Caroline Rose, a geographic information system (GIS) specialist at the Wisconsin Geological and Natural History Survey, has a knack for data visualization that makes her co-workers say, “Oh, wow. Now I see what they mean!”
Caroline combined her aptitude for illustration with her web design skills in one of the Survey’s data preservation projects: the Lake Superior Legacy Collection website.
The website provides online access to geologic research conducted by the U.S. Geological Survey between 1882 and 1922. Users can search through 30,000 rock samples using an interactive map, browse 13,000 thin sections (microscope slides made from rock slivers), and read about the history of the collection in over 300 scanned notebooks.
Thanks to Caroline, the visual presentation of the Lake Superior Legacy Collection is engaging and informative. “The website is visually appealing as well as functional.

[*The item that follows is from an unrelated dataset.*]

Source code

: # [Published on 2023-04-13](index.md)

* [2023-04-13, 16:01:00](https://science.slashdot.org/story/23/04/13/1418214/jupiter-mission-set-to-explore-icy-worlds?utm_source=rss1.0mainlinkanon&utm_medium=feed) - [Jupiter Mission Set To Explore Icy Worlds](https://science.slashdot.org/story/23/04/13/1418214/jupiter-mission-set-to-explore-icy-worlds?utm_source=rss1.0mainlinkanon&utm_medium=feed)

It’s pretty!” said Carol McCartney, the project principal investigator.
One of the goals for the website was to describe the historical context of the materials. Caroline remarked that the scanned field notebooks can offer a historical perspective on familiar places: “I have done a lot of canoeing in the Boundary Waters area of northern Minnesota. Reading field notes from 1883 was a window into the history of a place that I know well.”
Work on this project was funded by the US Geological Survey’s National Geological and Geophysical Data Preservation Program (NGGDPP) with matching funds and technical support from the Wisconsin Geological and Natural History Survey.